Zeal shareholders narrowly voted in favour of reclaiming former subsidiary, Lotto24 – simultaneously spurning a E76m takeover bid for their own assets, from rival operator Lottoland.
Ending a complicated saga that has dragged on since the new year, Zeal Network’s shareholders have approved their board’s plans to acquire digital lottery broker, Lotto24 – thereby snuffing out the plans of rival operator, Lottoland.
Sixty percent of Zeal shareholders voted in favour of proposals reacquire Lotto24, its former subsidiary that was spun off into a standalone entity in 2012. Germany’s com- petition regulator has already approved the deal.
However the deal was heavily criticised by Lottoland, which owns 5.5 percent of Zeal.
Lottoland had tried to scupper the deal by offering Zeal shareholders a counter offer of E76m, in exchange for another Zeal subsidiary, Tipp24, which generates most of Zeal’s revenues.

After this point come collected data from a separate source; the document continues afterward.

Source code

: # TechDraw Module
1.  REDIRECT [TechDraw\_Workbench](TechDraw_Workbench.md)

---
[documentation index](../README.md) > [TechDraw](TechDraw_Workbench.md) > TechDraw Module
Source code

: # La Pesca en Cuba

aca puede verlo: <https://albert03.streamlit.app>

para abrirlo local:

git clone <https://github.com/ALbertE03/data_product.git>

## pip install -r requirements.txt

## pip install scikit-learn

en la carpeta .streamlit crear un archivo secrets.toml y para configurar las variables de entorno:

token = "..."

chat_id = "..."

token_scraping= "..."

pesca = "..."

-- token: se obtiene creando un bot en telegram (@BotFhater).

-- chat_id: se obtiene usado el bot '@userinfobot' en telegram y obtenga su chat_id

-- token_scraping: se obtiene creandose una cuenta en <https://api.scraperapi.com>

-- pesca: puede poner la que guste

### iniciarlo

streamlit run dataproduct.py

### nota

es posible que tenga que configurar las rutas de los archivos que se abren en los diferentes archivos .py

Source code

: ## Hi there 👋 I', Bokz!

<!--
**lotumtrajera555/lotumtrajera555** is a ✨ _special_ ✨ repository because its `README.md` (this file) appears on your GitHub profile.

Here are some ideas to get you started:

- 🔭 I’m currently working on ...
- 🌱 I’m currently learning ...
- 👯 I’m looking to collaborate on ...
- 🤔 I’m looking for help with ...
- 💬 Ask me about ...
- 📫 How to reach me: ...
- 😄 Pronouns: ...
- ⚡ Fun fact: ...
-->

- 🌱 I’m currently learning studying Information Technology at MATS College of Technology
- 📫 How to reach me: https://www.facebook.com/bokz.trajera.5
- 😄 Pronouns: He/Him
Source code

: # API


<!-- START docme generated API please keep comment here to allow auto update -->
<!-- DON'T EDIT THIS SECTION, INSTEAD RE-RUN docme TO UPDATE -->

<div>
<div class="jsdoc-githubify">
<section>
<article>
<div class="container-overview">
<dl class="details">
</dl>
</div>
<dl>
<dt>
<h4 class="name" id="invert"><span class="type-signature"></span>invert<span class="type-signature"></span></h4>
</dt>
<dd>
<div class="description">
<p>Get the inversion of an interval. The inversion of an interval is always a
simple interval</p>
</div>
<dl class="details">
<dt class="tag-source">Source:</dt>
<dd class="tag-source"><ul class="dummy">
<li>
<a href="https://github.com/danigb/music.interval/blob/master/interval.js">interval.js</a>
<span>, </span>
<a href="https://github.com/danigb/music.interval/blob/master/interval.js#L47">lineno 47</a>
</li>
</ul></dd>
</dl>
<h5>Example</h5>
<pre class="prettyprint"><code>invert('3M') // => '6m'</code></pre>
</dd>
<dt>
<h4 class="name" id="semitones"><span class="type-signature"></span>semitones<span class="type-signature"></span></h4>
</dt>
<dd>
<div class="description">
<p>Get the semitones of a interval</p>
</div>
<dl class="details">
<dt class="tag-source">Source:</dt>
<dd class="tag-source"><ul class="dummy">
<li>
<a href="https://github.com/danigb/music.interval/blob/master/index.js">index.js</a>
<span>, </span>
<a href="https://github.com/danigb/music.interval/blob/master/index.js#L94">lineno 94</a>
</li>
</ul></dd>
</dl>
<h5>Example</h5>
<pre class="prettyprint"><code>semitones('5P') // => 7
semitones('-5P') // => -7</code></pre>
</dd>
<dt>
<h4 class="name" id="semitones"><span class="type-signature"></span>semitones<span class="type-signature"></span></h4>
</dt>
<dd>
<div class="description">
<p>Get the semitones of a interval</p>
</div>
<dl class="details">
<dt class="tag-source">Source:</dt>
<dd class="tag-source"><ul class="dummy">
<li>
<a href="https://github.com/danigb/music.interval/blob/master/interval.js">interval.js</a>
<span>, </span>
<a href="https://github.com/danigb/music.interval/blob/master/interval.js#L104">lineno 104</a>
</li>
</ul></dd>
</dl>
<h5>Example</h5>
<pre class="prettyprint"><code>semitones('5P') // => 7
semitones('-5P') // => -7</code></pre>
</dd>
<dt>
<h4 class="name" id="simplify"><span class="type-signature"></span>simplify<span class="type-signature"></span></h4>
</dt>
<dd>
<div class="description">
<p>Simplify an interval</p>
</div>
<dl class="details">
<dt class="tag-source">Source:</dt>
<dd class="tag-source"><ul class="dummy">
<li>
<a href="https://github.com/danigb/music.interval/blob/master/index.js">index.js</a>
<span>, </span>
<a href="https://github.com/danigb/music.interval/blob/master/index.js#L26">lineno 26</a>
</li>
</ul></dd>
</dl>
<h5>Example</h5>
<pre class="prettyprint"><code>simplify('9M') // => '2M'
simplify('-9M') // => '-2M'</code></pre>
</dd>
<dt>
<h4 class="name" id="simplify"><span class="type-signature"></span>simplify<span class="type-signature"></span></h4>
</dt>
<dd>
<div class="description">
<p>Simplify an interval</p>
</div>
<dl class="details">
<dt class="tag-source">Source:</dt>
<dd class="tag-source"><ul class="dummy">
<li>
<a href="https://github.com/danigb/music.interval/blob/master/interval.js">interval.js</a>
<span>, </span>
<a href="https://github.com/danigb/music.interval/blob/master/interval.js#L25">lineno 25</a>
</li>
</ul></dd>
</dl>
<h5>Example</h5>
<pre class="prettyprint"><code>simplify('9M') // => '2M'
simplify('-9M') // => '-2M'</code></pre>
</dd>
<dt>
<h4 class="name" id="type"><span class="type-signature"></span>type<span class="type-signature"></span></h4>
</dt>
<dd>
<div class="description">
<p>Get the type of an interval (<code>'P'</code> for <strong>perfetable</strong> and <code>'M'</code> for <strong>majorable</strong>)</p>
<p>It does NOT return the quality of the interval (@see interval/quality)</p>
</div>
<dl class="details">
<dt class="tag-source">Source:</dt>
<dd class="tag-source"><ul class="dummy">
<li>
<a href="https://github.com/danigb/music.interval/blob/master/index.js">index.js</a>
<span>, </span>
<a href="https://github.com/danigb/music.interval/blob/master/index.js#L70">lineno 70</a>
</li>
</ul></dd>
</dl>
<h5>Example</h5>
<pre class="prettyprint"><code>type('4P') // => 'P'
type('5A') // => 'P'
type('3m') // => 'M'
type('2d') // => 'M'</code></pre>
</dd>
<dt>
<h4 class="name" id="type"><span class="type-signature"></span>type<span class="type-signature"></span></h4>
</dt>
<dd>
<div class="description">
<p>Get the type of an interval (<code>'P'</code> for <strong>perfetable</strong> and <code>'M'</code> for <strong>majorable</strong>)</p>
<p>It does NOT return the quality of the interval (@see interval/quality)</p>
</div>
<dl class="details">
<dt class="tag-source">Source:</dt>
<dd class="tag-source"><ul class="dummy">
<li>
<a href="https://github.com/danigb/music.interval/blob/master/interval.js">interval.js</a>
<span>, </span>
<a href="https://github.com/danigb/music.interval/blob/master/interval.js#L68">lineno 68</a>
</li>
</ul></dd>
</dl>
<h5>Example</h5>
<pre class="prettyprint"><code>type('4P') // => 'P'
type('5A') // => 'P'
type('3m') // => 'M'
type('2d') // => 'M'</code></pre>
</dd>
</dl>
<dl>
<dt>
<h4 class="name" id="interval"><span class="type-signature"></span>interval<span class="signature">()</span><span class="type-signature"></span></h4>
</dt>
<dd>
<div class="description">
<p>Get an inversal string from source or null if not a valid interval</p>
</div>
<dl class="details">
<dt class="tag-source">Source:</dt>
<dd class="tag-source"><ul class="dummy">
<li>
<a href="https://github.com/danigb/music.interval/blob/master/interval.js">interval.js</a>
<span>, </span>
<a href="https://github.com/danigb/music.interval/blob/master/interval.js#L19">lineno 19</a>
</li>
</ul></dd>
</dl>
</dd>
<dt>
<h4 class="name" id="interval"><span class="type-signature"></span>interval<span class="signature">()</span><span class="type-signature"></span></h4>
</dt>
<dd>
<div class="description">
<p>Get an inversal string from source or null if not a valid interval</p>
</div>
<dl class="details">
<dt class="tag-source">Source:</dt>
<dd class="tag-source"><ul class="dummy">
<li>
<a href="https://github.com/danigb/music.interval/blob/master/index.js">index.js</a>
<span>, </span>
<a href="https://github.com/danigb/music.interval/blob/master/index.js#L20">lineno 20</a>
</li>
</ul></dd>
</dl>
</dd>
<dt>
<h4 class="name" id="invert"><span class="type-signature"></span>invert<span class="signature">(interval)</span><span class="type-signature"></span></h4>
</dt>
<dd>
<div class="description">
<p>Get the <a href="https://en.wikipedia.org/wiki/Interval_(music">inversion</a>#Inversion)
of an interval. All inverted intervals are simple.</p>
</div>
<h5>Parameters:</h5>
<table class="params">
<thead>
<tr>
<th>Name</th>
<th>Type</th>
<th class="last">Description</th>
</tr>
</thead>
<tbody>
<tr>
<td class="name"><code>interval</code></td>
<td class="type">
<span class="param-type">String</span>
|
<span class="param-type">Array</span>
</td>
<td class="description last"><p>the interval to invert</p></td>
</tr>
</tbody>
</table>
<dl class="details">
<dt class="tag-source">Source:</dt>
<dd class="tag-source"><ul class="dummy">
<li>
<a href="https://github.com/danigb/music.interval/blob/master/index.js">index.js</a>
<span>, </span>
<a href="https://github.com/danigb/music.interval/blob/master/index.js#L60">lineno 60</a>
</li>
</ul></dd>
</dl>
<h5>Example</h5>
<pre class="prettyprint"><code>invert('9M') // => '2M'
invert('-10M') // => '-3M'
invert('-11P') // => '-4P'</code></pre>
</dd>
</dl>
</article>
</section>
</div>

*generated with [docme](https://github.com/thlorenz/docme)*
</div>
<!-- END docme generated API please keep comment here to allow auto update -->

Lottoland was also interested in Tipp24’s customer base, intellectual property and infrastructure assets, as well as the UK Tipp24 services branch.
Zeal CEO Helmut Becker was quick to reject the offer saying Lottoland was attempting to buy Tipp24 “on the cheap” and “would strip Zeal of its most valuable asset and the basis for future brokerage growth in Germany, while leaving Zeal and its shareholders with considerable downside risks.”

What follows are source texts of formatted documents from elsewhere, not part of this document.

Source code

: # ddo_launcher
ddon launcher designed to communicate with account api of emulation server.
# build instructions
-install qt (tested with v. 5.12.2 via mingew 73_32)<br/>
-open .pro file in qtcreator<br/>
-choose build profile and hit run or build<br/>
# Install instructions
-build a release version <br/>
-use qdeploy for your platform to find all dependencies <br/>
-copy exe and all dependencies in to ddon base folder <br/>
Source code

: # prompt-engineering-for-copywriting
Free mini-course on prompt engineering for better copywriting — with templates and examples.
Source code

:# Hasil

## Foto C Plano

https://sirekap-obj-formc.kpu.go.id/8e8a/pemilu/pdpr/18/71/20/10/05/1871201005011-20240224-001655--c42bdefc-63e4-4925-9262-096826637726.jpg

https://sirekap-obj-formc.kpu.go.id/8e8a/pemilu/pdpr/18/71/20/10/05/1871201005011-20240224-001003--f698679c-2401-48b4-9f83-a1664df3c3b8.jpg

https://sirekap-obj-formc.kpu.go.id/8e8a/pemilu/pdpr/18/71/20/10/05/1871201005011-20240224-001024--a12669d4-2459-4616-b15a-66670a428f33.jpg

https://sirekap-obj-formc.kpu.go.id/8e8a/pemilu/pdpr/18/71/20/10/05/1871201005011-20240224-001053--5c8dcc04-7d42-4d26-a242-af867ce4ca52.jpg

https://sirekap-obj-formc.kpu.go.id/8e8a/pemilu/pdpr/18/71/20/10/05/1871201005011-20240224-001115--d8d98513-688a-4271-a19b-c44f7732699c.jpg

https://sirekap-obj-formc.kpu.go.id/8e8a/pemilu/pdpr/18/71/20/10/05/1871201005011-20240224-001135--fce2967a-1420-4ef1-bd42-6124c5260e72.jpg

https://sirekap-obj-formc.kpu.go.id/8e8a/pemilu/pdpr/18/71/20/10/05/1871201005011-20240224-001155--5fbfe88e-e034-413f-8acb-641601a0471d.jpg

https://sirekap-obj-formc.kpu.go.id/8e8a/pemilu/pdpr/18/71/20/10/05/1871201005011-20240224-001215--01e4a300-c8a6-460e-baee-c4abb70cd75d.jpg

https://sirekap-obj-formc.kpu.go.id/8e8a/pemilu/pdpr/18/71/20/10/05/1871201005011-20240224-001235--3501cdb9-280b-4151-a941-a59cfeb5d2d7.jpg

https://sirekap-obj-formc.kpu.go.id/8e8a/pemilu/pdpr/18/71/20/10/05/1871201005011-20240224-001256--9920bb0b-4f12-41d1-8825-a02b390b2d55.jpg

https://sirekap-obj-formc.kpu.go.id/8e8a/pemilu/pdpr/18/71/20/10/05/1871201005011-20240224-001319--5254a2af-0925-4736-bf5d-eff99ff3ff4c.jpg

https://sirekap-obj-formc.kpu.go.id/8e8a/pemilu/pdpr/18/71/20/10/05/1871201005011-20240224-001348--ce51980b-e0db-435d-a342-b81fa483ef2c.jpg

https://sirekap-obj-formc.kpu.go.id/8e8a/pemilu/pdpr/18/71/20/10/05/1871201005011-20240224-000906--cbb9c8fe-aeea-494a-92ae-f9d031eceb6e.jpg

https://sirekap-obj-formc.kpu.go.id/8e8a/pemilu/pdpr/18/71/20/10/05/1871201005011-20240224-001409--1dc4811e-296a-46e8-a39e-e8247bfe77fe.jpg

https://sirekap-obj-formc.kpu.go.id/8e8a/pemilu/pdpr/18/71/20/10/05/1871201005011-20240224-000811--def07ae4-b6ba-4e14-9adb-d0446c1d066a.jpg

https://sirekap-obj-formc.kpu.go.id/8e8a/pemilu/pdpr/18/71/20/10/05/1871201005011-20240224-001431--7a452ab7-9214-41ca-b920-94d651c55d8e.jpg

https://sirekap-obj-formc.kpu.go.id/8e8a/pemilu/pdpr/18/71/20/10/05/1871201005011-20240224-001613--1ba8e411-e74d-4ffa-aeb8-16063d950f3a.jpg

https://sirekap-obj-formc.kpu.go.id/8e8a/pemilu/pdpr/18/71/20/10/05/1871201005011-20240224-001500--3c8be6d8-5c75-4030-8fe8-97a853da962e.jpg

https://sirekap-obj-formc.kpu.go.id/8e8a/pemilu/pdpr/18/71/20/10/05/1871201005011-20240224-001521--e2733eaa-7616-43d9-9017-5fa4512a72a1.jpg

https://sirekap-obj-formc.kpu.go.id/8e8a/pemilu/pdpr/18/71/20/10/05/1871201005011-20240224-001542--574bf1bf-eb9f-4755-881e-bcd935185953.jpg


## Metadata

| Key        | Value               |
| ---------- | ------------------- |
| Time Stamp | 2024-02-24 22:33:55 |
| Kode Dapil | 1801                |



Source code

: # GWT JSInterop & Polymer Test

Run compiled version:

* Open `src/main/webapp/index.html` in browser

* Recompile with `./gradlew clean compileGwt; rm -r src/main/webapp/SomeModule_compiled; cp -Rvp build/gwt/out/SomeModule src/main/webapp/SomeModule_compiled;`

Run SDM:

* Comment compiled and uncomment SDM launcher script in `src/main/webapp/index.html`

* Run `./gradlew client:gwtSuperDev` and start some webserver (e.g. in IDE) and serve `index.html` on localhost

In Germany lottery tickets are officially sold by the state, or through authorized distributors locally or online. But several “secondary” lotteries such as Tipp24, allow punters to bet on lottery results.
The sector is currently unregulated, but after the German authorities announced plans to tighten oversight of this secondary sector, Lottoland said that a divestment of Zeal’s lottery betting business would reduce “operational, tax and regulatory risks.”
It urged Zeal to postpone its shareholder vote on the Lotto24 acquisition, giving them time to consider its offer. Yet this was ultimately ignored and shareholders voted for Lotto24, and so against Lottoland.
Lottland’s Nigel Birrell has since released a statement arguing that Zeal did not secure a sufficient mandate to acquire Lotto24. And that, had Lotto24 shareholders not had a vote, this resolution would not have passed.
“This highlights what we have expressed all along – the Lotto24 shareholders are the only ones that will benefit from this transaction; and that the transaction is value destroying for Zeal shareholders,” he said.
However, Birrell said he could now move on from the dispute and look towards other M&A opportunities.
According to Reuters, Zeal said it plans to change the business model of Tipp24, to no longer bet on secondary lottery markets but become a legal distributor of official state lottery tickets.